The aims of this study were: (a) to determine the agreement between Vo 2 , Vco 2 , and VE using the MS and DB methods during flume swimming; and (b) to assess the repeatability of these and other MS-derived measures of pulmonary gas exchange and ventilation during flume-based swimming exercise of different intensities.
Methods
Experimental Approach to the Problem
The study consisted of 2 phases that were preceded by a single familiarization session and combined incremental and supramaximal verification test (Figure 1 ) to determine swimmers Vo 2 max and gas exchange threshold (GET).
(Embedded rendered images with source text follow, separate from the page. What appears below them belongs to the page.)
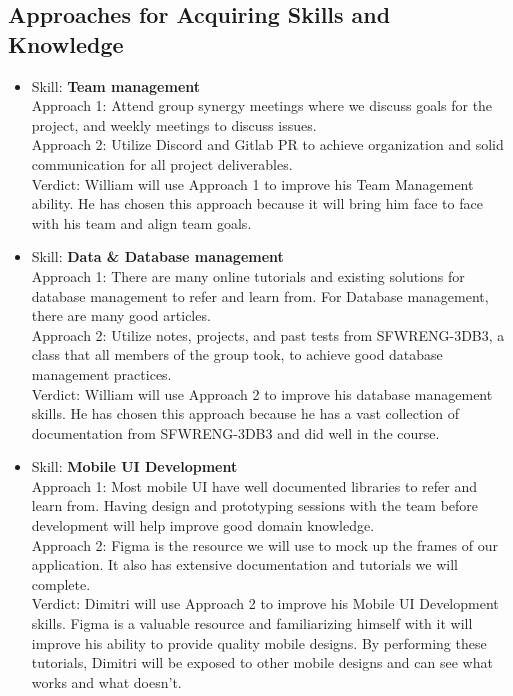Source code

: \documentclass[12pt]{article}
\begin{document}
	\subsection{Approaches for Acquiring Skills and Knowledge}
	\begin{itemize}
		
		\item Skill: \textbf{Team management}
		\\ Approach 1: Attend group synergy meetings where we discuss goals for the project, and weekly meetings to discuss issues.
		\\ Approach 2: Utilize Discord and Gitlab PR to achieve organization and solid communication for all project deliverables.
		\\ Verdict: William will use Approach 1 to improve his Team Management ability. He has chosen this approach because it will bring him face to face with his team and align team goals.
		
		\item Skill: \textbf{Data \& Database management}
		\\ Approach 1: There are many online tutorials and existing solutions for database management to refer and learn from. For Database management, there are many good articles.
		\\ Approach 2: Utilize notes, projects, and past tests from SFWRENG-3DB3, a class that all members of the group took, to achieve good database management practices.
		\\ Verdict: William will use Approach 2 to improve his database management skills. He has chosen this approach because he has a vast collection of documentation from SFWRENG-3DB3 and did well in the course.

		\item Skill: \textbf{Mobile UI Development}
		\\ Approach 1: Most mobile UI have well documented libraries to refer and learn from. Having design and prototyping sessions with the team before development will help improve good domain knowledge.
		\\ Approach 2: Figma is the resource we will use to mock up the frames of our application. It also has extensive documentation and tutorials we will complete.
		\\ Verdict: Dimitri will use Approach 2 to improve his Mobile UI Development skills. Figma is a valuable resource and familiarizing himself with it will improve his ability to provide quality mobile designs. By performing these tutorials, Dimitri will be exposed to other mobile designs and can see what works and what doesn't. 


\end{itemize}
\end{document}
Phase 1 was designed to assess the agreement between Vo 2 , VE , and Vco 2 using the MS and DB methods when swimming at different intensities. It was also used to assess within-trial and between-trial repeatability of Vo 2 , Vco 2 , and VE using the MS vs. DB methods. Phase 2, which occurred on different days to phase 1, was designed to assess the between-day variation and hence repeatability of MS derived ventilatory measures (tidal volume [VT] and breathing frequency [f r ]) and pulmonary gas exchange parameters during constant-velocity submaximal swimming based on GET. In addition to Vo 2 , VE , and Vco 2 , this included the end-tidal pressures of O2 and CO2 (PET O2 and PET CO2 , respectively).
Figure 1.: Schematic of the protocol. *Limit of tolerance and †order of DB and MS collections counterbalanced between participants. Duration denotes duration of the stage. Sample denotes time point (minutes) within a given stage of phase 1 that expired air was measured. DB = Douglas bag; MS = MetaSwim.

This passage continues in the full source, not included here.